Improve C function performance with cache locality?

Question

I have to find a diagonal difference in a matrix represented as 2d array and the function prototype is

int diagonal_diff(int x[512][512])

I have to use a 2d array, and the data is 512x512. This is tested on a SPARC machine: my current timing is 6ms but I need to be under 2ms.

Sample data:

[3][4][5][9]
[2][8][9][4]
[6][9][7][3]
[5][8][8][2]

The difference is:

|4-2| + |5-6| + |9-5| + |9-9| + |4-8| + |3-8| = 2 + 1 + 4 + 0 + 4 + 5 = 16

In order to do that, I use the following algorithm:

int i,j,result=0;
for(i=0; i<4; i++)
    for(j=0; j<4; j++)
        result+=abs(array[i][j]-[j][i]);

return result;

But this algorithm keeps accessing the column, row, column, row, etc which make inefficient use of cache.

Is there a way to improve my function?

Did you benchmark or profile this? How big are the real matrices? Any 4 by 4 matrix will fit in the cache and it's irrelevant what order you access the items in. — André Caron, Oct 12 '11 at 02:46
Even if you do this 50,000,000 times per second, not even a low-end modern CPU will break a sweat. Even the function call to `abs()` will get optimized away as intrinsic by most compilers (including GCC and VC++.) — Jonathan Grynspan, Oct 12 '11 at 02:49
the size of array is 512x512 and I have to use a 2D array. the interface specifications is fixed, I just have to fill in the implementations.int diagonal_diff(int x[512][512], int y[512][512]) — Christoper Hans, Oct 12 '11 at 03:12
the function is tested on a SPARC and my current timimng is 6ms, i need to be under 2ms — Christoper Hans, Oct 12 '11 at 03:16
Are the aggressive compiler optimizations -- e.g. "-O6" -- being used? — , Oct 12 '11 at 03:27

MSN · Accepted Answer · 2011-10-13T05:09:35.443

7

EDIT: Why is a block oriented approach faster?
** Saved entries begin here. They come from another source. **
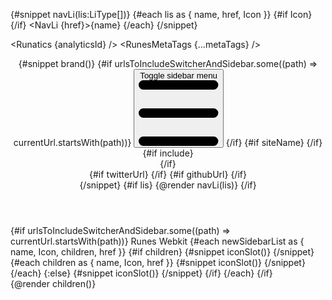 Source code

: <script lang="ts">
  import '../app.pcss';
  import { sineIn } from 'svelte/easing';
  import type { Component } from 'svelte';
  import { page } from '$app/stores';
  import { newSidebarList } from './utils/helper';
  import { Footer, OnThisPage, extract, removeHyphensAndCapitalize, DotsHorizontalOutline, GithubSolid, random_tailwind_color, XSolid, } from '$lib';
  import { Navbar, NavLi, NavBrand, NavUl, uiHelpers, Darkmode, Dropdown,  DropdownUl, DropdownLi, Sidebar, SidebarGroup, SidebarDropdownWrapper, SidebarItem, CloseButton, SidebarBrand } from 'flowbite-svelte';
  import { RunesMetaTags } from 'runes-meta-tags';
  import { Runatics } from 'runatics';
  import DynamicCodeBlockStyle from './utils/DynamicCodeBlockStyle.svelte';
  
  type LiType = {
    name: string;
    href: string;
    Icon?: Component;
  };
  let { children, data } = $props();
  const analyticsId = data.ANALYTICS_ID;
  let metaTags = $state($page.data.pageMetaTags ? $page.data.pageMetaTags : data.layoutMetaTags);
  // sidebar
  const sidebarUi = uiHelpers();
  let isOpen = $state(false);
  const closeSidebar = sidebarUi.close;

  let currentUrl = $state($page.url.pathname);
  const hasPath = (key: string) => currentUrl.includes(key);

  const lis: LiType[] = [
    { name: 'Guide', href: '/guide/svelte-4/getting-started' },
    { name: '3-Tabs', href: '/three-tabs' },
    { name: '3-Tabs-tailwind', href: '/three-tabs-sizebytailwind' },
    { name: 'No-tabs', href: '/no-tabs' },
    { name: 'How to use', href: '/how-to-use' },
    { name: 'Quick start', href: '/quick-start' }
  ];
  const brand = {
    name: 'codewithshin.com',
    href: 'https://codewithshin.com'
  };
  const urlsToIncludeSwitcherAndSidebar = ['/guide/', '/guide2/', '/how-to-use', '/quick-start'];
  const siteName = removeHyphensAndCapitalize(__NAME__);
  const twitterUrl = 'https://twitter.com/shinokada';
  const githubUrl = `https://github.com/shinokada/${__NAME__}`;

  // nav
  let nav = uiHelpers();
  let navStatus = $state(false);
  let toggleNav = nav.toggle;
  let closeNav = nav.close;
  let headerCls = 'sticky top-0 z-40 mx-auto w-full flex-none border-b border-gray-200 bg-gray-100 dark:border-gray-600 dark:bg-sky-950';
  let navClass = 'w-full divide-gray-200 border-gray-200 bg-gray-50 dark_bg_theme text-gray-500 dark:divide-gray-700 dark:border-gray-700 dark:transparent dark:text-gray-400 sm:px-4';
  let divClass = 'ml-auto w-full';
  let ulclass = 'dark:lg:bg-transparent lg:space-x-4';
  function isIncluded(url: string, allowedUrls: string[]): boolean {
    return allowedUrls.some((allowedUrl) => url.startsWith(allowedUrl));
  }
  let urlsToIncludeSwitcher = ['/guide']
  let include = $derived(isIncluded(currentUrl, urlsToIncludeSwitcher));
  // dropdown
  let dropdown = uiHelpers();
  let dropdownStatus = $state(false);
  let closeDropdown = dropdown.close;
  let dropdownTransitionParams = {
    y: 0,
    duration: 200,
    easing: sineIn
  };
  // sidebar
  let iconClass = 'fixed inset-0 z-30 flex-none h-full lg:static lg:h-auto lg:overflow-y-visible bg-white dark_bg_theme lg:pt-0 lg:block'
  $effect(() => {
    navStatus = nav.isOpen;
    dropdownStatus = dropdown.isOpen;
    currentUrl = $page.url.pathname;
    metaTags = $page.data.pageMetaTags ? $page.data.pageMetaTags : data.layoutMetaTags;
    isOpen = sidebarUi.isOpen;
  });
</script>

{#snippet navLi(lis:LiType[])}
{#each lis as { name, href, Icon }}
{#if Icon}
<Icon class="mb-3 h-8 w-8 {random_tailwind_color()}"></Icon>
{/if}
<NavLi {href}>{name}</NavLi>
{/each}
{/snippet}

<Runatics {analyticsId} />
<RunesMetaTags {...metaTags} />

<header class={headerCls}>
  <Navbar {navClass} {toggleNav} {closeNav} {navStatus} breakPoint="lg" fluid div2Class={divClass}>
    {#snippet brand()}
      {#if urlsToIncludeSwitcherAndSidebar.some((path) => currentUrl.startsWith(path))}
      <button
        onclick={sidebarUi.toggle}
        type="button"
        class="z-100 mr-4 mt-1 lg:hidden"
        aria-controls="navbar-default"
      >
        <span class="sr-only">Toggle sidebar menu</span>
        <svg
          class="h-5 w-5"
          aria-hidden="true"
          xmlns="http://www.w3.org/2000/svg"
          fill="none"
          viewBox="0 0 17 14"
        >
          <path
            stroke="currentColor"
            stroke-linecap="round"
            stroke-linejoin="round"
            stroke-width="2"
            d="M1 1h15M1 7h15M1 13h15"
          />
        </svg>
      </button>
      {/if}
      {#if siteName}
        <NavBrand
          {siteName}
          spanClass="self-center whitespace-nowrap text-2xl font-semibold text-primary-900 dark:text-primary-500"
        />
      {/if}
      <div class="ml-auto flex items-center lg:order-1">
        {#if include}
          <div class="hidden sm:block">
            <DynamicCodeBlockStyle />
          </div>
        {/if}
        <DotsHorizontalOutline
          onclick={dropdown.toggle}
          class="ml-6 mr-4 dark:text-white"
          size="lg"
        />
        <div class="relative">
          <Dropdown
            {dropdownStatus}
            {closeDropdown}
            params={dropdownTransitionParams}
            class="absolute -left-[50px] top-2 w-12 p-1.5"
          >
            <DropdownUl>
              {#if twitterUrl}
                <DropdownLi href={twitterUrl} target="_blank" aClass="p-2 m-0"
                  ><XSolid /></DropdownLi
                >
              {/if}
              {#if githubUrl}
                <DropdownLi href={githubUrl} target="_blank" aClass="p-2 m-0">
                  <GithubSolid />
                </DropdownLi>
              {/if}
              <DropdownLi>
                <Darkmode class="m-0 p-2" />
              </DropdownLi>
            </DropdownUl>
          </Dropdown>
        </div>
      </div>
    {/snippet}
    {#if lis}
      <NavUl class={ulclass}>
        {@render navLi(lis)}
      </NavUl>
    {/if}
  </Navbar>
</header>

<div class="lg:flex">
  {#if urlsToIncludeSwitcherAndSidebar.some((path) => currentUrl.startsWith(path))}
    <Sidebar {isOpen} {closeSidebar} breakpoint="lg" activeClass="flex items-center p-1 text-base font-normal text-white dark:hover:text-white hover:text-gray-900 bg-primary-700 dark:bg-primary-700 rounded-lg dark:text-white hover:bg-gray-200 dark:hover:bg-gray-700" nonActiveClass="p-1 hover:bg-gray-200" divClass="dark:bg-gray-900 bg-gray-50" class="lg:top-[70px] h-screen dark:bg-gray-900">
      <CloseButton onclick={closeSidebar} color="gray" class="absolute right-1 top-3 p-2 lg:hidden" />
      <SidebarGroup>
        <SidebarBrand>
          <span class="self-center whitespace-nowrap text-xl font-semibold dark:text-white">Runes Webkit</span>
        </SidebarBrand>
        {#each newSidebarList as { name, Icon, children, href }}
          {#if children}
            <SidebarDropdownWrapper
              label={name}
              isOpen={hasPath('components')}
              svgClass="me-4"
              btnClass="p-1"
            >
              {#snippet iconSlot()}
                <Icon />
              {/snippet}
              {#each children as { name, Icon, href }}
                <SidebarItem label={name} onclick={closeSidebar} {href} aClass="ml-4">
                  {#snippet iconSlot()}
                    <Icon />
                  {/snippet}
                </SidebarItem>
              {/each}
            </SidebarDropdownWrapper>
          {:else}
            <SidebarItem label={name} onclick={closeSidebar} {href}>
              {#snippet iconSlot()}
                <Icon />
              {/snippet}
            </SidebarItem>
          {/if}
        {/each}
      </SidebarGroup>
    </Sidebar>
  {/if}
  <div class="relative">
    <OnThisPage {extract} headingSelector="#mainContent > :where(h2, h3)" />
  </div>
    {@render children()}
</div>
<Footer {brand} {lis} />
We are taking advantage of the CPU's data cache by ensuring that whether we iterate over a block by row or by column, we guarantee that the entire block fits into the cache.

For example, if you have a cache line of 32-bytes and an int is 4 bytes, you can fit a 8x8 int matrix into 8 cache lines. Assuming you have a big enough data cache, you can iterate over that matrix either by row or by column and be guaranteed that you do not thrash the cache. Another way to think about it is if your matrix fits in the cache, you can traverse it any way you want.

If you have a matrix that is much bigger, say 512x512, then you need to tune your matrix traversal such that you don't thrash the cache. For example, if you traverse the matrix in the opposite order of the layout of the matrix, you will almost always miss the cache on every element you visit.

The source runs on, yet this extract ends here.